Thursday, October 19, 2017 Elyria 70°


Sabathia's struggles continue


CLEVELAND — The 112th and final pitch of C.C. Sabathia’s night bounced between a small patch of center field that separated Grady Sizemore and Franklin Gutierrez.
There was only a moment’s hesitation by Sizemore, who glanced ever so briefly at an oncoming Gutierrez, that slowed his charge — enough of a window to allow Kevin Youkilis’ long fly ball to drop for an RBI triple.
Sabathia retreated to the dugout and slammed his glove to the ground, concluding his third straight disappointing performance this postseason. The Cleveland Indians’ ace left-hander, a candidate for this year’s American League Cy Young Award, was slammed for 10 hits and four runs over six largely ineffective innings against the Boston Red Sox in a 7-1 Game 5 defeat Thursday night at Jacobs Field.
Sabathia was the Indians’ best pitcher this season. Indeed, he was arguably their best player, period. The
27-year-old has developed into one of baseball’s most dominant pitchers. His 19 victories were a career high, as were his major league-leading 241 innings. His 3.21 earned run average was a career low.
But as the calendar has turned to autumn, Sabathia’s regular-season dominance has curiously faded. His ERA now sits at 10.45. He’s allowed 15 runs in 151/3 innings.
The Red Sox didn’t quite batter the burly Sabathia, as they did in Game 1 of the American League Championship Series. Instead, they patiently chipped away, putting 12 runners on base and steadily driving his pitch count up.

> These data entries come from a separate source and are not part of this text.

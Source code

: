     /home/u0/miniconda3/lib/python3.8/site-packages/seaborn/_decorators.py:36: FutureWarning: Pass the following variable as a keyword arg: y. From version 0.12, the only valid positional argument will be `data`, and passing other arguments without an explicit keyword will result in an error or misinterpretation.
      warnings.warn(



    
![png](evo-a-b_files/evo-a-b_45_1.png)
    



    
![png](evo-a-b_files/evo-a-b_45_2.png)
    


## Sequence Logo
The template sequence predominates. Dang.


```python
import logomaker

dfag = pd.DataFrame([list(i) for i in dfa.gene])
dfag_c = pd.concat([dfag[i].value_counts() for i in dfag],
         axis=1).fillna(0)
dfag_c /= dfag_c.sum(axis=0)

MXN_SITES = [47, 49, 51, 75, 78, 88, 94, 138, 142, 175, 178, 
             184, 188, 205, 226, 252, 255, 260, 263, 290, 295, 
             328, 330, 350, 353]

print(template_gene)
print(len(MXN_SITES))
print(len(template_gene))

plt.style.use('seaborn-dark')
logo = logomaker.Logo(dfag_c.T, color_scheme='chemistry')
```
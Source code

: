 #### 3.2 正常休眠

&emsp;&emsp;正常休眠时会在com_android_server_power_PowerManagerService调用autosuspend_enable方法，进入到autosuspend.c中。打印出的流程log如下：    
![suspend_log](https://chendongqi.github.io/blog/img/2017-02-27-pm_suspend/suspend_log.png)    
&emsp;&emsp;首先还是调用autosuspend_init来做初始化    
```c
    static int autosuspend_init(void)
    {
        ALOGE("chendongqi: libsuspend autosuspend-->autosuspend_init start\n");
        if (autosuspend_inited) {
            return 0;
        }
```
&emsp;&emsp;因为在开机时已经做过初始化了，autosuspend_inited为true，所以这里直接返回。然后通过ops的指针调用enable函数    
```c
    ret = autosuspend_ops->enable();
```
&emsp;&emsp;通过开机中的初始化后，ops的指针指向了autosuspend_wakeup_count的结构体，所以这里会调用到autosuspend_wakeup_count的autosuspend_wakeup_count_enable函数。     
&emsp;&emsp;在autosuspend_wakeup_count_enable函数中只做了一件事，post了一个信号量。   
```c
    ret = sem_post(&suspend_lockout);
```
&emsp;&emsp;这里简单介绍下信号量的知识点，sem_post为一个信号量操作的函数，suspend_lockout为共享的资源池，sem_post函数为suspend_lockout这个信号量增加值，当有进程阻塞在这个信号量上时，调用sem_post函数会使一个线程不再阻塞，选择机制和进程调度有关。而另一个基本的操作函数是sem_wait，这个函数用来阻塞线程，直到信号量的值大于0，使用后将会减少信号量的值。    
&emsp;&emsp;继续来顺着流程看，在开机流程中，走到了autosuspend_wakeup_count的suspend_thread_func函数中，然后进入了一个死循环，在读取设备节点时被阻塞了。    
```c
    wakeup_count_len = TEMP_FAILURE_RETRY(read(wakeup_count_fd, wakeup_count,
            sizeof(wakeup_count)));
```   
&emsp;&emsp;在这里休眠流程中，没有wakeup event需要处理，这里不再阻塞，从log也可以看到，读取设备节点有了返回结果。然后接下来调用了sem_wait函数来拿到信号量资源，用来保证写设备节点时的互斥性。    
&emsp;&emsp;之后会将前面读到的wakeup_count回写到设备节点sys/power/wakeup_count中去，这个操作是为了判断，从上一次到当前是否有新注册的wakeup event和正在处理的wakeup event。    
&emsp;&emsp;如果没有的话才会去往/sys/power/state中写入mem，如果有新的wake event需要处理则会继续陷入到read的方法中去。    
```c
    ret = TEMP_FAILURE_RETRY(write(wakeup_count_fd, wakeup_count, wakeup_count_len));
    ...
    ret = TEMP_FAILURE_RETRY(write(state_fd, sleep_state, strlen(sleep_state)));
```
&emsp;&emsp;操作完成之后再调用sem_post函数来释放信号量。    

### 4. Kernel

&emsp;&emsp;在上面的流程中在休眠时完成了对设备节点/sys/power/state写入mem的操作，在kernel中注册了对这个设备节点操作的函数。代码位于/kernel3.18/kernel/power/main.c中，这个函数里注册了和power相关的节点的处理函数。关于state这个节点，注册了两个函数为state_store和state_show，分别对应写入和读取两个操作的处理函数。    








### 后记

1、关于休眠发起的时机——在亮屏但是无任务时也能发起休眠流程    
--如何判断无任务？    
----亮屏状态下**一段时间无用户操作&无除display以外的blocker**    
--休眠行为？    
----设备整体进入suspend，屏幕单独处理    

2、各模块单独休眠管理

“I can sleep tonight,” said Sabathia, defiantly. “This was not like the other night. I went after them and tried to do it my way. I just got beat tonight.”
When Sabathia retired Bobby Kielty in the top of the fifth inning on a long fly ball to right field to escape a bases-loaded jam, the Red Sox weren’t in the least bit animated in their disappointment. They already held a 2-1 lead and had their best pitcher, Josh Beckett, throwing a far more effective game.
More importantly, in only his third turn through the lineup, Sabathia had already thrown 93 pitches. For the second time this series, the Red Sox denied Sabathia what he does best: lasting deep into games and limiting opponents’ scoring opportunities.
In Sabathia’s two previous outings this postseason —  an American League Division Series victory over the Yankees and an ALCS Game 1 loss to the Red Sox in Fenway Park — he battled uncharacteristic wildness, allowing 11 walks in 91/3 innings. Sabathia had a better grasp of the plate on Thursday night, allowing only two walks.
Pitching coach Carl Willis said Sabathia is at his most effective when he’s throwing around 91 mph – nowhere near his max, with just enough touch to maintain his control.
Throughout the early innings, Sabathia was hitting 95 regularly.
“Actually, I didn’t even notice,” said Sabathia. “At one point, Birdie (Paul Byrd) came up to me and said, ‘Man you’re throwing pretty hard.’ I didn’t really realize it. I felt like I was doing my normal delivery.”
The Red Sox carefully chose when to attack Sabathia. Youkilis was the second batter of the game and took a first-pitch ball. On the next pitch, a high strike on the inside half of the plate, Youkilis unleashed a powerful cut that he sent over the left field fence.
“You’ve got to jump on hitter’s pitches,” said Youkilis, who had two hits and three RBIs. “It’s about battling each at-bat and trying to stay alive when you get two strikes, and try to get him out of the game as soon as possible with the pitch count.”
At times, Sabathia was frustrated by his inability to finish off batters despite favorable pitcher’s counts. In the second inning, Sabathia was ahead 0-2 to Jason Varitek. The Red Sox catcher battled back to 2-2, then was hit by an inside fastball on the right arm.
Sabathia, pounded his feet into the dirt, hulking over the mound. He would escape the second unscathed, but it was costly: he threw 22 pitches against four batters.
Indians manager Eric Wedge was faced with one of his toughest decisions of the postseason in the seventh inning. Sabathia had already thrown 108 pitches. But Wedge gambled on his workhorse and lost. Sabathia left two pitches up high in the zone, and Dustin Pedroia smacked a double and Youkilis followed with an RBI triple that would end his night.
“It didn’t work out, but C.C., I felt, worked through it and got a little bit better as the game wore on,” said Wedge. “He’s thrown 120 pitches before. He threw 110 a couple starts ago. It just didn’t work out.”
As Sabathia walked off the mound, he stared down into his glove, as if looking for some kind of elusive answer. That solitary stroll back to the dugout was about his only moment of control this postseason.